Friday, August 22, 2008

A Cat hat, but not the cool one

Gonna buy a Cat (as in Caterpillar heavy equipment industry) baseball hat. I don't want to say why cuz my best friend will think it's because Matt Damon from Bourne Ultimatum fame was photographed in one. Whatever.

Then this link was sent to me as a joke about my feverish Cat hat hunt.
I dare you NOT to spit your coffee all over the keyboard when you look at this. Double dare.


Wednesday, August 20, 2008

long yamaha lowering link answer of the day

Okay, here goes our non-BS, non-marketing input.

First, a lowering link or performance link is not for everyone. We don't recommend them for the following riders:

1. BIG jumpers/ditch bashers/anyone who thinks a Superman Seat Grab Backflip is part of a warm-up before a "real" ride. Why? A properly designed link will have an increased leverage ratio thus making the wheel travel easier through the arc which means the bike will be more plush on the smaller stuff like braking bumps and holes and square edge. In turn, big jumpers/ditch bashers/guys named Pastrana will find the wheel travels too easily through the travel path thus making their landing not as predictable from 40 feet up. STAY AWAY from lowering or performance links.

2. Heavy riders who need a heavier spring to begin with. Go back to the increased leverage explanation. If you're sagging out a stock spring you're surely going to sag out a YamaLink equipped bike.

3. Riders who will NOT set sag on a stock bike or reset sag with a link or if they gain/lose weight. We've sold hundreds upon hundreds of YamaLinks, and if the rider sets sag properly and tunes the suspension (go in about 1/8 on the high speed compression for more aggressive riding and the rebound 1 or 2 clicks) they love it. We've had 2 returned. One rider admitted accidentally adjusting the slow speed compression (the flat blade shock adjustment, not the big knob as required) all weekend long, while the other rider never gave a reason.

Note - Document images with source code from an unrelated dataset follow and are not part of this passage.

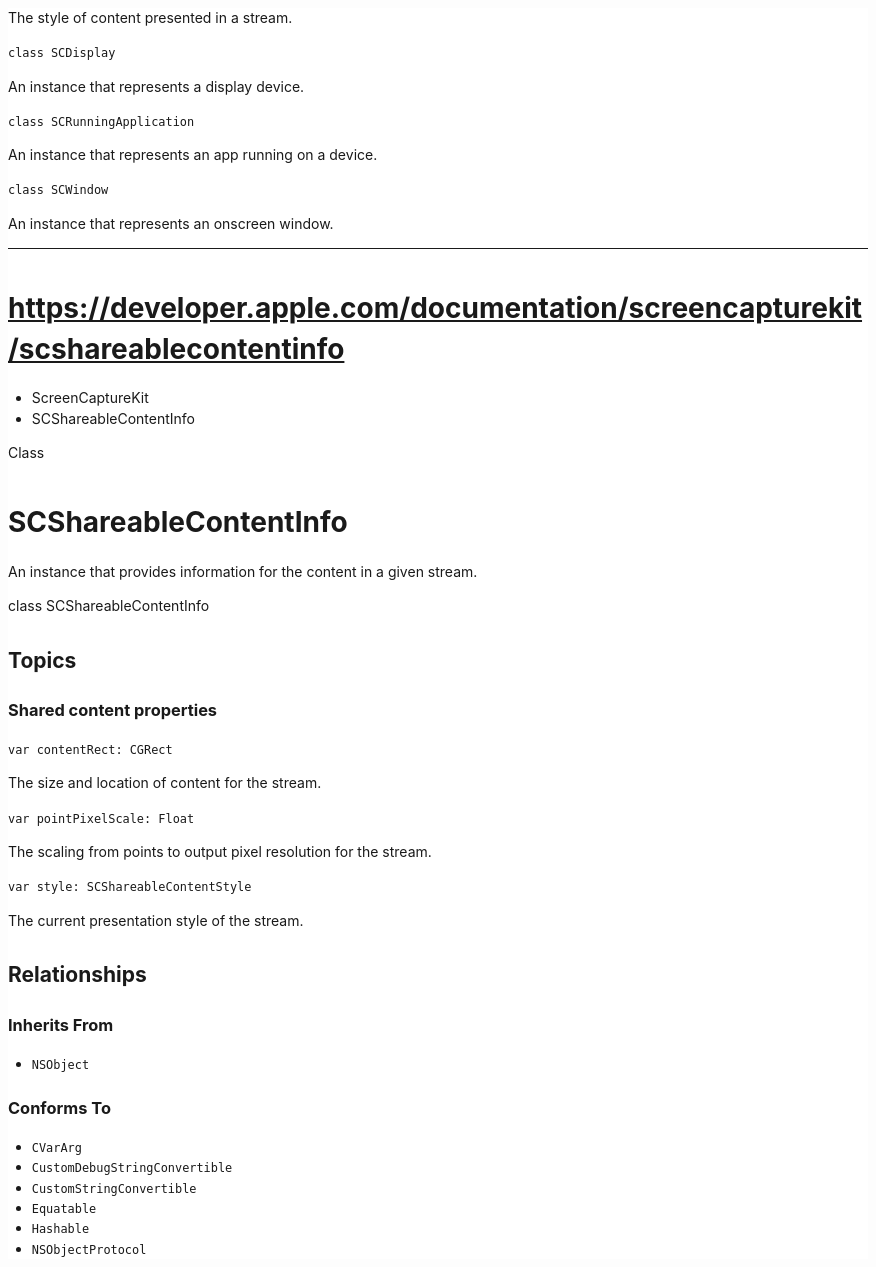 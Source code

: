 The style of content presented in a stream.

`class SCDisplay`

An instance that represents a display device.

`class SCRunningApplication`

An instance that represents an app running on a device.

`class SCWindow`

An instance that represents an onscreen window.

---

# https://developer.apple.com/documentation/screencapturekit/scshareablecontentinfo

- ScreenCaptureKit
- SCShareableContentInfo

Class

# SCShareableContentInfo

An instance that provides information for the content in a given stream.

class SCShareableContentInfo

## Topics

### Shared content properties

`var contentRect: CGRect`

The size and location of content for the stream.

`var pointPixelScale: Float`

The scaling from points to output pixel resolution for the stream.

`var style: SCShareableContentStyle`

The current presentation style of the stream.

## Relationships

### Inherits From

- `NSObject`

### Conforms To

- `CVarArg`
- `CustomDebugStringConvertible`
- `CustomStringConvertible`
- `Equatable`
- `Hashable`
- `NSObjectProtocol`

We gave them both their money back....and we will do the exact same for you.

So why do some who have putzed around on a link not like them? Any of the above combinations. Or the bike was their buddy's bike which was not set up properly and it almost "killed them" on some big jump or it headshook violently or it would not turn.

Another reason is the misconception that you need to lower the forks the same amount as the rear. Not true. It can't be done on a Yamaha anyway due to the fork taper. Changes to the rake/trail affect geometry at a different rate than changes to the rear. The best most balanced bikes are lowered in the front anywhere from 5 to 10mm (6mm is approx 1/4 inch) based on terrain and setup and riding style. YamaLink equipped bikes, or bikes with a Kouba Link or Devol or Storm, can be made to handle as good or not exponentially better than a stock setup!

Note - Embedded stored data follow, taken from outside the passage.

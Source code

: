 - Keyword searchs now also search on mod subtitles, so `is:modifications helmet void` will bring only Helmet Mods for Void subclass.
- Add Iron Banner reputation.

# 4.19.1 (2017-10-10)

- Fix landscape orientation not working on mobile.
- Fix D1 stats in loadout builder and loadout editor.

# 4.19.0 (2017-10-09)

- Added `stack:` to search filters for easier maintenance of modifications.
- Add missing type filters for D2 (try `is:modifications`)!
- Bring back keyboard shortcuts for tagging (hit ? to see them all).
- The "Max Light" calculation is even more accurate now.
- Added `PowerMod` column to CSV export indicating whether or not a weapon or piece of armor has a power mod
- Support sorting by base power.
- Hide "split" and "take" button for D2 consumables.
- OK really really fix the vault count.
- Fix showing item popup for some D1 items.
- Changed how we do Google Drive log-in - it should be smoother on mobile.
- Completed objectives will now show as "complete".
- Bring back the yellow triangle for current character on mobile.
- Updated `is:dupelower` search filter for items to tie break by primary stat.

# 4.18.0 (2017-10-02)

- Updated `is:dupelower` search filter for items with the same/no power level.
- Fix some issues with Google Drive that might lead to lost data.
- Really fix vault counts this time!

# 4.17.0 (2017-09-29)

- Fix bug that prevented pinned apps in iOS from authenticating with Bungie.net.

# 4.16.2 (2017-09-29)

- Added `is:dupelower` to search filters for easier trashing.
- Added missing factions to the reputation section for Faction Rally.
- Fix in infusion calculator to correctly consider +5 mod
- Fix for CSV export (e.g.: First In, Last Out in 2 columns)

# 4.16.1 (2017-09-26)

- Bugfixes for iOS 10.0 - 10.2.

Add this to the reason some say don't get a lowering link. "Uh, you lose travel." Not true. A properly designed link will actually get you MORE travel because the wheel has the increased leverage to go further into the arc. "Okay, but now I'm bottoming easier." Which we say "did you adjust the high speed compression and turn in your rebound to combat the extra stored energy? Do it and get back to us and let us know what you think.

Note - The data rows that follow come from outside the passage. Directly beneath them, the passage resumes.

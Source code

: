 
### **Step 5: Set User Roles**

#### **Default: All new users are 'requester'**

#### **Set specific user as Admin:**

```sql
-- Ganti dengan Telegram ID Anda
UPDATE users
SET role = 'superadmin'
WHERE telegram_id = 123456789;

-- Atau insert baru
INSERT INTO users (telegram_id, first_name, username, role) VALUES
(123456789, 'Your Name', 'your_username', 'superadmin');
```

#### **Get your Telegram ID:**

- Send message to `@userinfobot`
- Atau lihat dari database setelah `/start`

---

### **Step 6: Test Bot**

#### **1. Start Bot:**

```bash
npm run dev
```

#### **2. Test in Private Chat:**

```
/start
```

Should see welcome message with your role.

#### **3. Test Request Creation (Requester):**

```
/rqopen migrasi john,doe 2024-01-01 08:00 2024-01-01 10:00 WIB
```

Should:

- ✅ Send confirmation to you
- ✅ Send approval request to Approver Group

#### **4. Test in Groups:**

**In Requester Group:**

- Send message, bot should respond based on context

We've built links for many non-short riders and racers who "get" the fact that a link with increased leverage ratio will make their bike more planted in corners and allow them to carry more speed into, through and out of corners. There are pro mx and gncc/worcs/hare scramble/isde racers on teams of all sizes who use aftermarket links because they realize having a bike that soaks up the chop and teeth rattling tundra that also allows their bike to carry more corner speed is very, very important. Think about it: when your hands are covered in blisters and you're so tired you can't even drink water, would you rather have a bike that gets you through rocks and roots and chop smoothly...or would you rather ride a stiff board in hopes you are prepared for that gigantic triple....the one you would've rolled anyway cuz you don't dare get it out of 2nd gear for fear of racking your nards cuz you can't hold on?

Hope this helps you. We realize there are many on forums who will praise a lowering link, and a few who will light a bigger fire to say their opinion. We at YamaLink don't have the time to patrol the boards and right the ill-informed, but we truly enjoy answering questions from riders like you who want to be educated. When the black YamaLink arrives, have your shop install and set up sag for your weight with gear. Then play with the compression and rebound for a day, and decide if you should take out a little sag. And don't hesitate to call or email for any tech tips, okay?!!

Monday, August 18, 2008

yamaha lowering link for Alex's 09 YZF

Yes, the 09s are out, and yes, we brainfarted. Alex inquired about his 09 YZF and we started spouting pre-08 info.

His bike will be lowered in the rear 1.25 inches, not 1.75 inches.

A little embarrassing, but we'll rectify the minor faux pas with a website update....and make everyone write on the chalkboard 100 times "The 09s are out, the 09s are out."